Of Portwest's 4,500 employees, about 300 of them will actively use the new global CloudSuite system. So far, so good, says Forry.

When I evaluate a new ERP system, one of my gut checks is: how is it helping the business compete? We can't settle for back office efficiencies anymore. As Forry told Infor:

This move to multi-tenant Infor CloudSuite also helps us address issues in the movement of our stock, and forms a foundation for plans in the coming months to ensure standardized processes in our acquisition targets. We have aggressive plans to become a £1 billion company by 2025, and acquisitions and increasing our salesforce are going to be the main engines of that growth. We are also undertaking a deep examination of our customer profiles and looking at how we can diversify to sustain our double-digit growth. Infor CloudSuite will be at the heart of all of these initiatives.

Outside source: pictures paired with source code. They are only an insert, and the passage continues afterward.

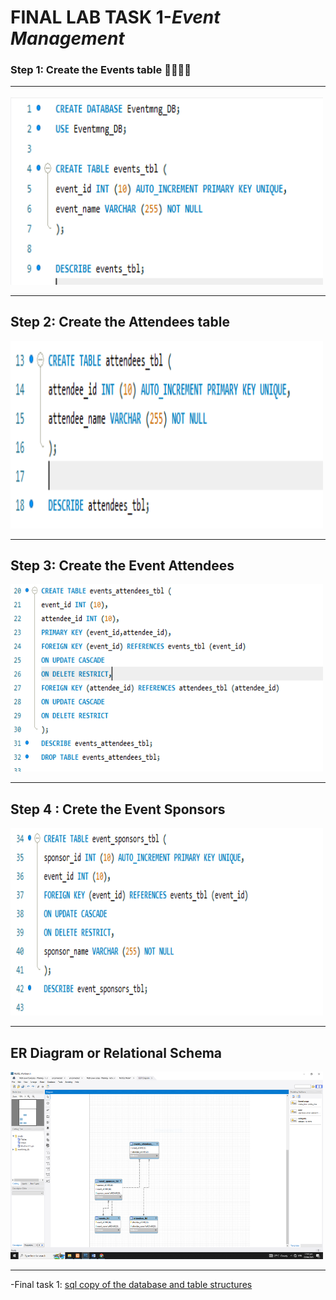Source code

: # **FINAL LAB TASK 1**-*Event Management*

###  Step 1: Create the Events table 👩‍💼👨‍💼 <HR>

<img src="task 1.PNG" width="500" height="300"> <br><HR>

## Step 2: Create the Attendees table

<img src="task 2.PNG" width="500" height="300"> <br><HR>

## Step 3: Create the Event Attendees

<img src="task 3.PNG" width="500" height="300"> <br><HR>

## Step 4 : Crete the Event Sponsors

<img src="task 4.PNG" width="500" height="300"> <br><HR>

## ER Diagram or Relational Schema

<img src="screenshot er diagram.PNG" width="500" height="300"> <br><HR>


-Final task 1: <a href=https://github.com/Mathewski77/EDM-Portfolio_Mathew/tree/main/FINAL%20TASK%201/SQL%20COPY%20DATABASE> sql copy of the database and table structures </a>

If your ERP system is "at the heart" of your business initiatives, you've passed my move-beyond-the-back-office ERP test. And how is absorbing new product features going? After all, that was a key driver to all of this. Forry says he's glad to get the monthly rundown of what's coming down the line for CloudSuite fashion. He says that they haven't gotten into the new functionality yet, but they definitely will:

We're still in the infancy of multi-tenant, but yes, it is nice to know that we're always getting those updates, and those additional features.

Forry's team isn't stopping there. Plans for this year include integrating factories in Bangladesh and Myanmar. Portwest will also onboard an Albanian facility - part of a recent acquisition in Italy. A central goal: get a standard template in place across these facilities. After that, as Infor reports, Portwest will deploy integrated business intelligence and analytics, and begin the full automation of a UK warehouse.

Yes, that should keep Forry's team busy. We'll definitely look to get an update on this one.

Updated February 26, 2022, 9am UK time, with several tweaks and links for reading clarity - audio version also added.